Barack Obama has set his sights on something bigger than winning
a second term as president of the declining and much-maligned (not
least by himself) superpower known as the United States of America.
He now aims to end “the injustice, the outrage,” and, not to mince
words, the pestilential global scourge of — hold your
breath — “modern slavery.”
The president announced this monumental new undertaking in a
speech yesterday to the Clinton Global Initiative. The CGI is an
“invitation only” annual gabfest that extracts $20,000 from each of
thousands of big-thinking and apparently sleep-challenged invitees
who regard the old gasbag Bill Clinton as some kind of an
intellectual colossus. This is how Andrew Ferguson of the
Weekly Standard described the organization in an article
on Feb. 27 of this year:
CGI is the kind of charity that students of Clinton’s career
would expect him to lead: It hires a legion of over-schooled
high-achievers and collects mountains of money and, instead of
giving the money to poor people, hospitals, doctors, nurses, food
banks, or stuff like that, spends it on an annual conference in
which high-achievers talk for long periods of time about what it
would be like if they were going to do stuff like that. It is an
organization devoted to talk.
A perfect fit, you might say. This is the organization and the
audience that our 44th president addressed in picking up
long-disused cudgels of 19th century liberals who championed the
(real) anti-slavery cause. Let us leave aside the fact that the
19th century liberals were diametrically opposed in almost every
important way from the 21st century mountebanks who call themselves
liberals or progressives.
Fortunately, there was at least a single skeptic in yesterday’s
audience in New York.
In this great audience of notables — including many heads of
state or former heads of states, CEO’s of major corporations,
assorted billionaires like Warren Buffett, leaders of major
foundations, and other riff-raff — someone dared to tut-tut at the
phrase “modern slavery.” Upon hearing this, the president
immediately added (and I am giving him the benefit of the doubt in
assuming this wasn’t part of the script that he read from the
teleprompter):
Now, I do not use that word, “slavery,” lightly. It evokes
obviously one the most painful chapters in our nation’s
history.
But it must be said that the president’s use of the word
“slavery” — like his use of other words and phrases such as
“millionaires and billionaires,” “affordable” (as in health care),
“investment” (as in Solyndra), or “transparency” (as in bills that
run to 2,700 pages in length that nobody bothers to read before
they are passed) — is highly flexible and more than a little
slippery. This is how he described “slavery” in his CGI speech:
But around the world there’s no denying the awful reality. When
a man, desperate for work, toiling, for little or no pay, beaten if
he tries to escape — that is slavery. When a woman is locked in a
sweatshop, or trapped in a home as a domestic servant, alone and
abused and incapable of leaving — that’s slavery.

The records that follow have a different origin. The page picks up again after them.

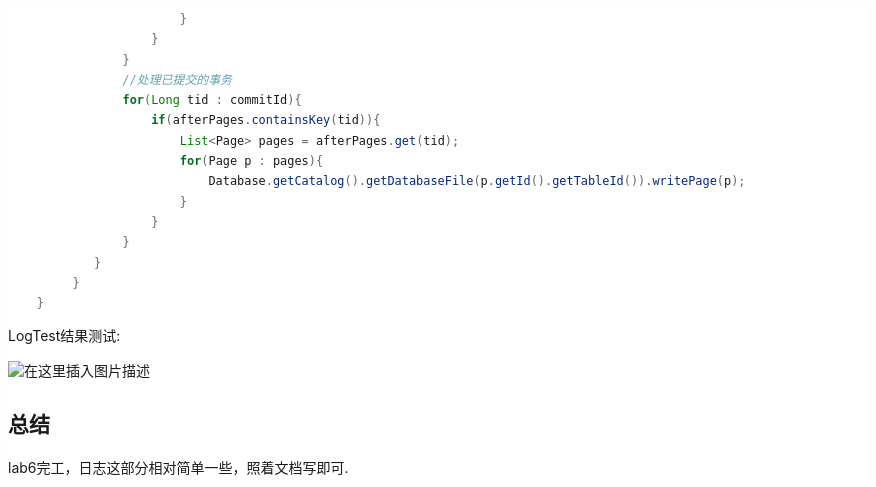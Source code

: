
 ```java
                        }
                    }
                }
                //处理已提交的事务
                for(Long tid : commitId){
                    if(afterPages.containsKey(tid)){
                        List<Page> pages = afterPages.get(tid);
                        for(Page p : pages){
                            Database.getCatalog().getDatabaseFile(p.getId().getTableId()).writePage(p);
                        }
                    }
                }
            }
         }
    }
```

LogTest结果测试:

![在这里插入图片描述](https://img-blog.csdnimg.cn/d036227b71f841e9963cbf8f3e040780.png)

## 总结

lab6完工，日志这部分相对简单一些，照着文档写即可.
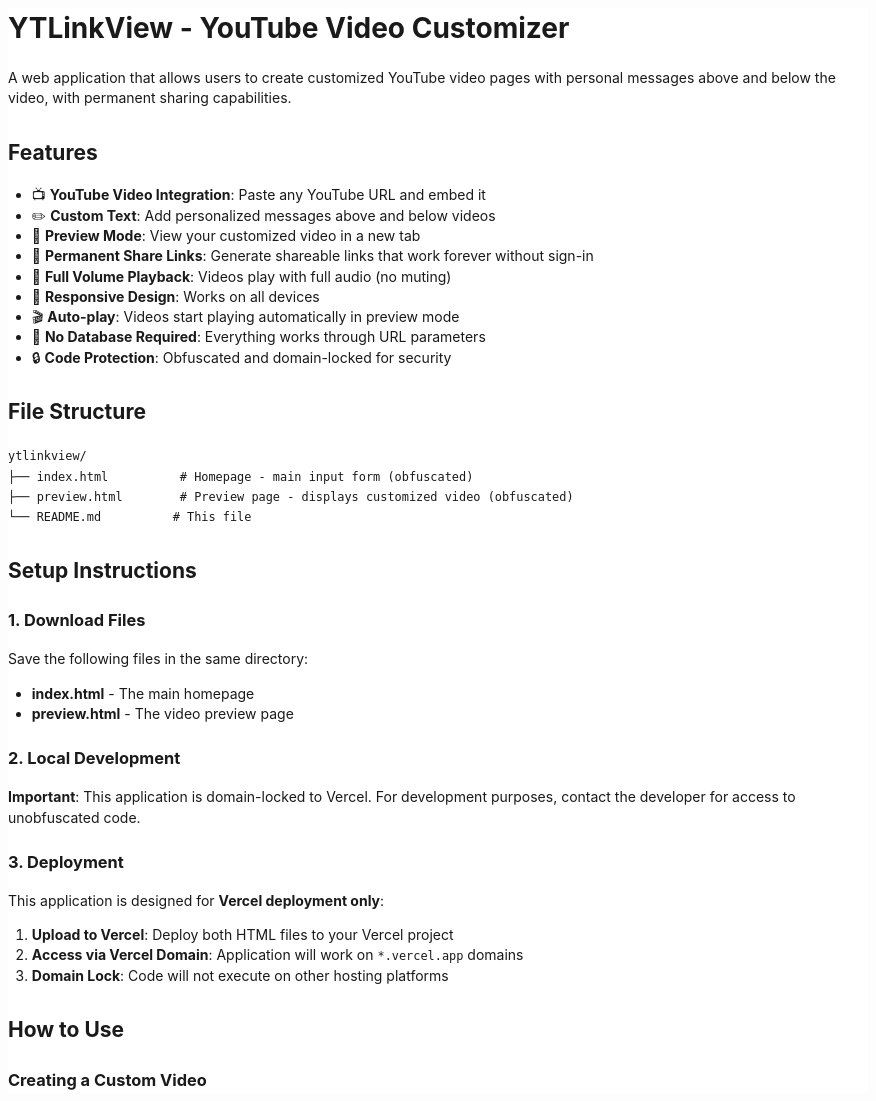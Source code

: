 # YTLinkView - YouTube Video Customizer

A web application that allows users to create customized YouTube video pages with personal messages above and below the video, with permanent sharing capabilities.

## Features

- 📺 **YouTube Video Integration**: Paste any YouTube URL and embed it
- ✏️ **Custom Text**: Add personalized messages above and below videos
- 👀 **Preview Mode**: View your customized video in a new tab
- 🔗 **Permanent Share Links**: Generate shareable links that work forever without sign-in
- 🎵 **Full Volume Playback**: Videos play with full audio (no muting)
- 📱 **Responsive Design**: Works on all devices
- 🎬 **Auto-play**: Videos start playing automatically in preview mode
- 🚀 **No Database Required**: Everything works through URL parameters
- 🔒 **Code Protection**: Obfuscated and domain-locked for security

## File Structure

```
ytlinkview/
├── index.html          # Homepage - main input form (obfuscated)
├── preview.html        # Preview page - displays customized video (obfuscated)
└── README.md          # This file
```

## Setup Instructions

### 1. Download Files

Save the following files in the same directory:

- **index.html** - The main homepage
- **preview.html** - The video preview page  

### 2. Local Development

**Important**: This application is domain-locked to Vercel. For development purposes, contact the developer for access to unobfuscated code.

### 3. Deployment

This application is designed for **Vercel deployment only**:

1. **Upload to Vercel**: Deploy both HTML files to your Vercel project
2. **Access via Vercel Domain**: Application will work on `*.vercel.app` domains
3. **Domain Lock**: Code will not execute on other hosting platforms

## How to Use

### Creating a Custom Video
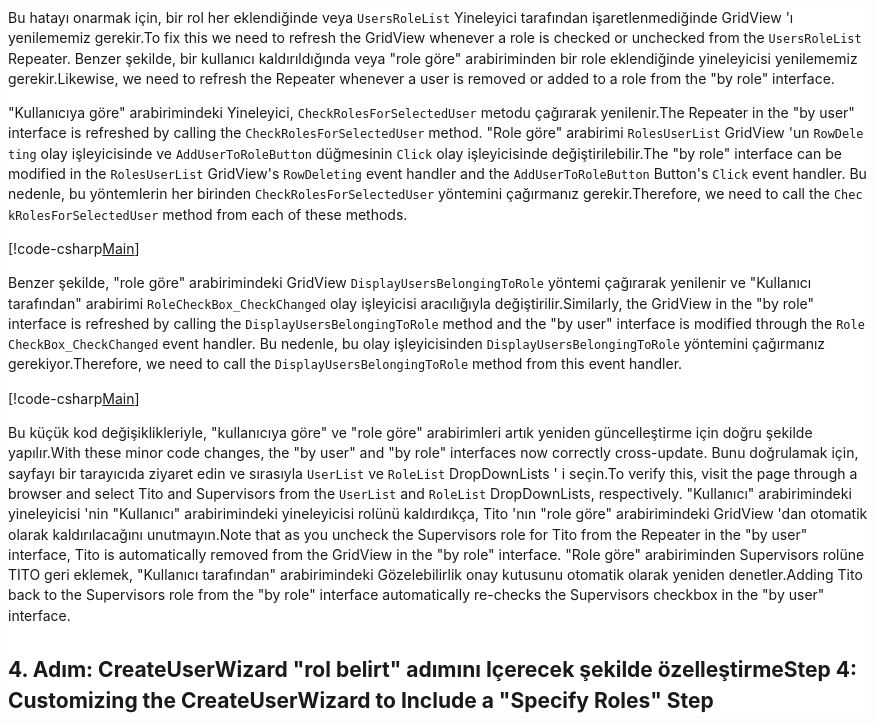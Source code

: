 <span data-ttu-id="c2a0d-313">Bu hatayı onarmak için, bir rol her eklendiğinde veya `UsersRoleList` Yineleyici tarafından işaretlenmediğinde GridView 'ı yenilememiz gerekir.</span><span class="sxs-lookup"><span data-stu-id="c2a0d-313">To fix this we need to refresh the GridView whenever a role is checked or unchecked from the `UsersRoleList` Repeater.</span></span> <span data-ttu-id="c2a0d-314">Benzer şekilde, bir kullanıcı kaldırıldığında veya "role göre" arabiriminden bir role eklendiğinde yineleyicisi yenilememiz gerekir.</span><span class="sxs-lookup"><span data-stu-id="c2a0d-314">Likewise, we need to refresh the Repeater whenever a user is removed or added to a role from the "by role" interface.</span></span>

<span data-ttu-id="c2a0d-315">"Kullanıcıya göre" arabirimindeki Yineleyici, `CheckRolesForSelectedUser` metodu çağırarak yenilenir.</span><span class="sxs-lookup"><span data-stu-id="c2a0d-315">The Repeater in the "by user" interface is refreshed by calling the `CheckRolesForSelectedUser` method.</span></span> <span data-ttu-id="c2a0d-316">"Role göre" arabirimi `RolesUserList` GridView 'un `RowDeleting` olay işleyicisinde ve `AddUserToRoleButton` düğmesinin `Click` olay işleyicisinde değiştirilebilir.</span><span class="sxs-lookup"><span data-stu-id="c2a0d-316">The "by role" interface can be modified in the `RolesUserList` GridView's `RowDeleting` event handler and the `AddUserToRoleButton` Button's `Click` event handler.</span></span> <span data-ttu-id="c2a0d-317">Bu nedenle, bu yöntemlerin her birinden `CheckRolesForSelectedUser` yöntemini çağırmanız gerekir.</span><span class="sxs-lookup"><span data-stu-id="c2a0d-317">Therefore, we need to call the `CheckRolesForSelectedUser` method from each of these methods.</span></span>

[!code-csharp[Main](assigning-roles-to-users-cs/samples/sample19.cs)]

<span data-ttu-id="c2a0d-318">Benzer şekilde, "role göre" arabirimindeki GridView `DisplayUsersBelongingToRole` yöntemi çağırarak yenilenir ve "Kullanıcı tarafından" arabirimi `RoleCheckBox_CheckChanged` olay işleyicisi aracılığıyla değiştirilir.</span><span class="sxs-lookup"><span data-stu-id="c2a0d-318">Similarly, the GridView in the "by role" interface is refreshed by calling the `DisplayUsersBelongingToRole` method and the "by user" interface is modified through the `RoleCheckBox_CheckChanged` event handler.</span></span> <span data-ttu-id="c2a0d-319">Bu nedenle, bu olay işleyicisinden `DisplayUsersBelongingToRole` yöntemini çağırmanız gerekiyor.</span><span class="sxs-lookup"><span data-stu-id="c2a0d-319">Therefore, we need to call the `DisplayUsersBelongingToRole` method from this event handler.</span></span>

[!code-csharp[Main](assigning-roles-to-users-cs/samples/sample20.cs)]

<span data-ttu-id="c2a0d-320">Bu küçük kod değişiklikleriyle, "kullanıcıya göre" ve "role göre" arabirimleri artık yeniden güncelleştirme için doğru şekilde yapılır.</span><span class="sxs-lookup"><span data-stu-id="c2a0d-320">With these minor code changes, the "by user" and "by role" interfaces now correctly cross-update.</span></span> <span data-ttu-id="c2a0d-321">Bunu doğrulamak için, sayfayı bir tarayıcıda ziyaret edin ve sırasıyla `UserList` ve `RoleList` DropDownLists ' i seçin.</span><span class="sxs-lookup"><span data-stu-id="c2a0d-321">To verify this, visit the page through a browser and select Tito and Supervisors from the `UserList` and `RoleList` DropDownLists, respectively.</span></span> <span data-ttu-id="c2a0d-322">"Kullanıcı" arabirimindeki yineleyicisi 'nin "Kullanıcı" arabirimindeki yineleyicisi rolünü kaldırdıkça, Tito 'nın "role göre" arabirimindeki GridView 'dan otomatik olarak kaldırılacağını unutmayın.</span><span class="sxs-lookup"><span data-stu-id="c2a0d-322">Note that as you uncheck the Supervisors role for Tito from the Repeater in the "by user" interface, Tito is automatically removed from the GridView in the "by role" interface.</span></span> <span data-ttu-id="c2a0d-323">"Role göre" arabiriminden Supervisors rolüne TITO geri eklemek, "Kullanıcı tarafından" arabirimindeki Gözelebilirlik onay kutusunu otomatik olarak yeniden denetler.</span><span class="sxs-lookup"><span data-stu-id="c2a0d-323">Adding Tito back to the Supervisors role from the "by role" interface automatically re-checks the Supervisors checkbox in the "by user" interface.</span></span>

## <a name="step-4-customizing-the-createuserwizard-to-include-a-specify-roles-step"></a><span data-ttu-id="c2a0d-324">4\. Adım: CreateUserWizard "rol belirt" adımını Içerecek şekilde özelleştirme</span><span class="sxs-lookup"><span data-stu-id="c2a0d-324">Step 4: Customizing the CreateUserWizard to Include a "Specify Roles" Step</span></span>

Far better — if you get the drift of modern welfare state
progressivism — if people do not work under a
slave-driving organization such as Walmart or the small business
owned by some relative and operate instead under an entirely
different yoke — that of learned helplessness — which
enables them to think that they really can live from the crumbs of
the rich man’s table.
Now there is the real “trickle-down economics.” It is none other
than government-decided redistribution — which has the perverse
effects of simultaneously encouraging joblessness, helplessness,
and hopelessness (not to mention the widespread obesity among the
benefit-rich but nonworking poor) who might otherwise follow the
example of hard work and individual initiative that has led so many
others to greater freedom, prosperity, and happiness — coming from
earned success.
According to Obama, there are “more than 20 million victims” of
inhuman “human trafficking” around the world. Now I have no idea
(any more than Barack Obama himself does) whether that figure is
high, low, or right on the money.
But if I had been captured by the White House Communication
staff and forced into involuntary slavery as one of Obama’s
speechwriters, I would have told the president he should have
multiplied the number of supposed victims by a factor of ten.
Why?
Well, first of all, who could possibly prove you wrong — and
this in an administration that has never been overly-worried about
distorting the truth. But more importantly, you’ve got to come up
with something better than 0.3% of the world’s population of more
than 7 billion people — which is what you get with just 20 million
or so victims.
In his speech, Obama showed how out of touch he is with the
American experience — and indeed the global experience — in not
recognizing the real well-springs of prosperity in giving people
the freedom and the opportunity to pursue happiness (and individual
exchange for mutual benefit) in their own ways.
Now that was the speech that Mitt Romney gave to the same group
yesterday.
His was incomparably the better (as well as the shorter)
speech.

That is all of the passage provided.